*Task objective:*
Keep every line in which "actual" occurs and drop the rest of the data.

*Supplied data:*
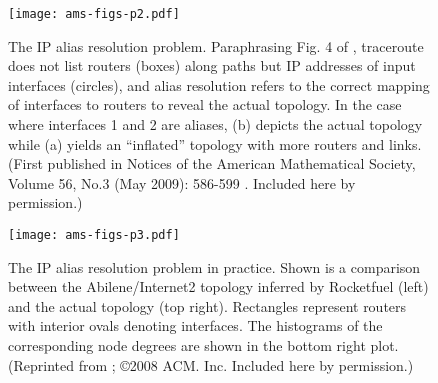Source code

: \begin{figure}[!htp] 
  \begin{center}
    \texttt{[image: ams-figs-p2.pdf]}
    \caption{The IP alias resolution problem. Paraphrasing Fig. 4 of \cite{rocketfuel_1}, 
	 traceroute does not list routers (boxes) along paths but IP addresses of 
	 input interfaces (circles), and alias resolution refers to the correct 
	 mapping of interfaces to routers to reveal the actual topology. In the case
	 where interfaces 1 and 2 are aliases, (b) depicts the actual topology while 
	 (a) yields an ``inflated'' topology with more routers and links.
	 (First published in Notices of the American Mathematical Society, Volume 56, 
	 No.3 (May 2009): 586-599 \cite{willinger09:_mathem_and_inter}. Included here by permission.)
      \label{fig:hot_2}}
  \end{center}
\end{figure}         

\begin{figure}[thbp] 
  \begin{center}
    \texttt{[image: ams-figs-p3.pdf]}
    \caption{The IP alias resolution problem in practice. Shown is a comparison 
	 between the Abilene/Internet2 topology inferred by Rocketfuel (left) and the 
	 actual topology (top right). Rectangles represent routers with interior ovals 
	 denoting interfaces. The histograms of the corresponding node degrees are 
	 shown in the bottom right plot. 
	 (Reprinted from \cite{sherwood08:_discar}; \copyright 2008
         ACM. Inc. Included here by permission.)
         \label{fig:hot_3}}
  \end{center}
\end{figure}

*Solution below:*
	 mapping of interfaces to routers to reveal the actual topology. In the case
	 where interfaces 1 and 2 are aliases, (b) depicts the actual topology while 
	 actual topology (top right). Rectangles represent routers with interior ovals 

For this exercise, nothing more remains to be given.